Elizabeth Gillies’s diet plan
Elizabeth eats vegan food items to maintain her energy level and weight. She cannot a lot of food items she likes because of allergies. For instance, she cannot have anything that contains gluten. The beautiful actress used to love meat. But, now she is only interested in vegetables and fruits.
Elizabeth used to crave burgers, french fries, cheese, and many other fast foods. But, slowly she learned to control herself because such eatables are not good for her body. She also avoids sugar and stays away from carbs.
Plus, the 29-year-old actress drinks a significant amount of water every day. It’s what she suggests to her fans. Do not take out all the junk food at once. Remove them one by one. Make sure you consume a balanced diet to get all the required nutrients.
How to get a body like Elizabeth Gillies?
Hit the gym at least five days every week and work out for at least 60 minutes. A lot of exercise helps you to get a ravishing physique, similar to Elizabeth.
Yoga: If you want to burn extra fat and tone your body, yoga is an excellent technique. Perform it for around 60 minutes every day to be fit and flexible. Yoga also reduces your stress and helps the mind to relax. Be consistent and do it for three to four days per week.
Pilates: Pilates strengthens your core muscles and lower body parts. It’s similar to yoga in terms of the required amount of time and hard work. Perform Pilates for at least 4 days every week for satisfactory results. The period should be around 60 minutes.
Walking, jogging, and running: All three exercises are calorie burners and get you in shape within a few weeks. You can try all these cardio workouts one by one. Perform them every day to notice the differences. Start with walking for a few minutes and then jog for a while. Start running once your body is warmed up.
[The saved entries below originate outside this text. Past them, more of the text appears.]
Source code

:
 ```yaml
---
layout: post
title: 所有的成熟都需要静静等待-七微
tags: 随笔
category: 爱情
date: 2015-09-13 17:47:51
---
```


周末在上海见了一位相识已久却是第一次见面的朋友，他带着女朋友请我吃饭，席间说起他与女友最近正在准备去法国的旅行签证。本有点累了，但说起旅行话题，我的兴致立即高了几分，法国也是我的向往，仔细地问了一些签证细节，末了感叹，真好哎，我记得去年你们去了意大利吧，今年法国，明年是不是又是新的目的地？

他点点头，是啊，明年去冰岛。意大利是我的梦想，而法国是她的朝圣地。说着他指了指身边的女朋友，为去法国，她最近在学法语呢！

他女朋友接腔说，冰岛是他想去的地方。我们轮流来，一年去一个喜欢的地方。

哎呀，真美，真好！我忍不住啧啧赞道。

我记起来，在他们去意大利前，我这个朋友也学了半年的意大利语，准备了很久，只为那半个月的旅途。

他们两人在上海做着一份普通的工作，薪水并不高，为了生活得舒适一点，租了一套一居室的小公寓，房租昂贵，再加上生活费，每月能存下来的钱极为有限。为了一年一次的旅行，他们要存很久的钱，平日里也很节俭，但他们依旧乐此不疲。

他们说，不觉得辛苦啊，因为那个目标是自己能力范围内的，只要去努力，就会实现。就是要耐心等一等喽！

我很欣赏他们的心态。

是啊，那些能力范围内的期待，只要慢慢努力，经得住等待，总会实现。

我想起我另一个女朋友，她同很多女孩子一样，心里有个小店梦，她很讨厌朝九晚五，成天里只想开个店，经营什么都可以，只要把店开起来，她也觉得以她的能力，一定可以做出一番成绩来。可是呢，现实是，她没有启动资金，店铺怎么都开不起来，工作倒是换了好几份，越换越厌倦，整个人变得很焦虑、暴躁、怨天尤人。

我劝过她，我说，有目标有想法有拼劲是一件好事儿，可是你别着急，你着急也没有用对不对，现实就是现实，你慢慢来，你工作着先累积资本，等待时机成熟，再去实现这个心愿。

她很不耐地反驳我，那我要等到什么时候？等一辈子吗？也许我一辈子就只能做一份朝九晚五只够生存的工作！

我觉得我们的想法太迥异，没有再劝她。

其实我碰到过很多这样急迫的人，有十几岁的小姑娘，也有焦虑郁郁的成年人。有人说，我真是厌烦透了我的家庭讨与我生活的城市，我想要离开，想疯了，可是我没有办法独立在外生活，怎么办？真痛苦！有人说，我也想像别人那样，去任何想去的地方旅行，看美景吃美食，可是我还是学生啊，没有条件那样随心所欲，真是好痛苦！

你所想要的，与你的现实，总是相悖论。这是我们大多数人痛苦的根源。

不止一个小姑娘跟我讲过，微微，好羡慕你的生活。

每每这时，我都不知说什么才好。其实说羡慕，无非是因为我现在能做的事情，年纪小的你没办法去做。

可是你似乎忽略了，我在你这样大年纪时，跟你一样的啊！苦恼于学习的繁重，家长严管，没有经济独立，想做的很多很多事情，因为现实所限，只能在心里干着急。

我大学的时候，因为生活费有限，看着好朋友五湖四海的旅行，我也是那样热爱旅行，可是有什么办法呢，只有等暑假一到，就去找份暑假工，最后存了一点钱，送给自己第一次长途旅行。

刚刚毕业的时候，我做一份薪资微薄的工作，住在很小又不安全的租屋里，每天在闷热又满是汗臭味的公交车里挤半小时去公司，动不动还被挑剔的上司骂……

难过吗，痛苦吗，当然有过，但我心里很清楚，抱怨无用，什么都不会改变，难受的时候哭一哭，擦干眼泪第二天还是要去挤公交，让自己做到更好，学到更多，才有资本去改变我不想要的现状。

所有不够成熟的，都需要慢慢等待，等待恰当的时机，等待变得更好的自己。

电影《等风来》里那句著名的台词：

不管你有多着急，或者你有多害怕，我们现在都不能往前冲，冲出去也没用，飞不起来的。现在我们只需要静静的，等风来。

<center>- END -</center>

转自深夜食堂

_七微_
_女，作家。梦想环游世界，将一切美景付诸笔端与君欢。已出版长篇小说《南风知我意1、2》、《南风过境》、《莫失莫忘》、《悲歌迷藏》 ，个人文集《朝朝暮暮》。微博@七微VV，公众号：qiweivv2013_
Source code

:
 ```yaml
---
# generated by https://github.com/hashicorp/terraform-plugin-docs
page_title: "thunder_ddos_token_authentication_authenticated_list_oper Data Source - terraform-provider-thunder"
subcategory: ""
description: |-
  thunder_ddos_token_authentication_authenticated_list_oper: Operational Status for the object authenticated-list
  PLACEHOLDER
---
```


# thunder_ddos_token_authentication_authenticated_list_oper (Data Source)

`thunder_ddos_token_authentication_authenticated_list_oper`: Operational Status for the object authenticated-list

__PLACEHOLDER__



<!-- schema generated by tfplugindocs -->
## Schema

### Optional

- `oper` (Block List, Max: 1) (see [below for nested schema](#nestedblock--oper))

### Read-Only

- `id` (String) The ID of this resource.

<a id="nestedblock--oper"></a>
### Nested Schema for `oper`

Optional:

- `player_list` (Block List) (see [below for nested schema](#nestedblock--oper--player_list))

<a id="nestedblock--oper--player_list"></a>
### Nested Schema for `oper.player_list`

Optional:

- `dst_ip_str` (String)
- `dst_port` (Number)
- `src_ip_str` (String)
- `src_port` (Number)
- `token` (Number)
Stay on the track or treadmill for around 10 to 15 minutes.
Workout schedule: Mix cardio and strength training to make the workout intense and interesting. Start with a cardio of around 10 to 15 minutes. Step up on an elliptical, treadmill, or stationary bike, Then, you can perform circuits thrice and take a rest of 60 seconds in between. Apart from that, try the given physical activities to match Elizabeth’s fitness plan.
- Flat bench chest press – 20 reps: Use a dumbbell or barbell.
- Standing rear lunge – 20 reps for each leg.
- Bench dip – 20 to 30 reps
- Incline fly – 20 reps.
- Squat thrust – 15 reps
- One arm tricep extension – 10 reps for each arm
- Crunches – 30 reps
- Reverse crunches – 30 reps
- Plank – hole for 30 to 60 seconds
- Stretching – finish the workout session with around 10 minutes of stretching.